El seleccionador soviético en 1970 era Alexander Gomelsky, quien era venerado por sus chicos porque era capaz de mantener alejados a los burócratas. Se encargaba de organizar excursiones en el extranjero cuando el equipo salía fuera de la URSS y conseguía unos cuantos dólares extra para sus chicos a través del contrabando. Gomelsky es el ‘Pope’ del baloncesto soviético y cerrará su carrera ganando el oro olímpico en 1988, pero tras el fracaso de 1970 fue cesado del cargo oficialmente por haberle encontrado pantalones vaqueros en la aduana. Fue entonces cuando accedió al cargo Kondrashin. Éste era mucho mejor técnico que Gomelsky. Era técnicamente genial, estudioso del baloncesto y un obseso del trabajo físico y defensivo. Todos los jugadores consideraban a Kondrashin un genio, aun a sabiendas de que la fiesta con él estaba descartada.
Kondrashin contaba con una generación extraordinaria, un grupo nacido en 1944-45, y que tan sólo sería superado por el bloque soviético conformado a mediados de los 80. Los exteriores eran el lituano Modestas Paulauskas y el georgiano Zurab Sakandelidze, los aleros eran el ruso Ivan Edeshko y el georgiano Mijail Korkia y los pívots eran el ruso Aleksander Belov y el uzbeko Alzhan Zharmukhamedov. Esos seis jugadores formaban el heterogéneo bloque que Kondrashin logró unir para formar una familia. Pero en el compacto grupo sobresalía una rutilante estrella. Se trataba de Serguei Belov, un finísimo escolta con un impresionante lanzamiento de a cinco y seis metros y que por entonces era el mejor jugador del Viejo Continente. Aun hoy, Serguei (que nada tiene que ver con Aleksander) mantiene el récord de medallas mundialistas (cuatro) y europeas (siete), así como suma cuatro medallas olímpicas y dos Copas de Europa con el CSKA Moscú.
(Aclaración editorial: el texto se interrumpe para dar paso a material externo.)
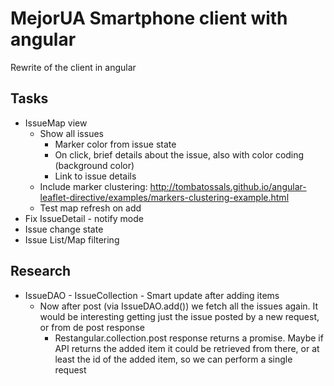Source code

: # MejorUA Smartphone client with angular

Rewrite of the client in angular

## Tasks

* IssueMap view
    * Show all issues
        * Marker color from issue state
        * On click, brief details about the issue, also with color coding (background color)
        * Link to issue details
    * Include marker clustering: http://tombatossals.github.io/angular-leaflet-directive/examples/markers-clustering-example.html
    * Test map refresh on add
* Fix IssueDetail - notify mode
* Issue change state
* Issue List/Map filtering

## Research

* IssueDAO - IssueCollection - Smart update after adding items
    * Now after post (via IssueDAO.add()) we fetch all the issues again. It would be interesting getting just the issue posted by a new request, or from de post response
        * Restangular.collection.post response returns a promise. Maybe if API returns the added item it could be retrieved from there, or at least the id of the added item, so we can perform a single request
          
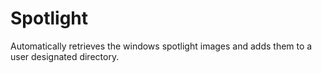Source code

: # Spotlight
Automatically retrieves the windows spotlight images and adds them to a user designated directory.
Muy diferente era el ambiente en el USA Team. El seleccionador era Hank Iba, doble campeón olímpico (1964 y 1968) y con más de tres décadas a los mandos de la Universidad de Oklahoma State. Pero Iba llevaba dos años retirado y estaba de vuelta de todo. Era un hombre de 70 años enfrentado con el desenfadado juego moderno y que mantenía una disciplina espartana acorde con otros tiempos. La elección lógica hubiese sido la de John Wooden, técnico de UCLA, que consiguió encadenar siete títulos universitarios consecutivos. Por entonces reinaba gracias a Jamaal Wilkes y, sobre todo, Bill Walton, un pívot de 213 centímetros con movimientos de danzarín que era el mayor proyecto deportivo del mundo. Walton, vegetariano y pacifista, al ver que Wooden no era el técnico escogido rehusó ir a los Juegos Olímpicos como protesta por la invasión estadounidense de Vietnam.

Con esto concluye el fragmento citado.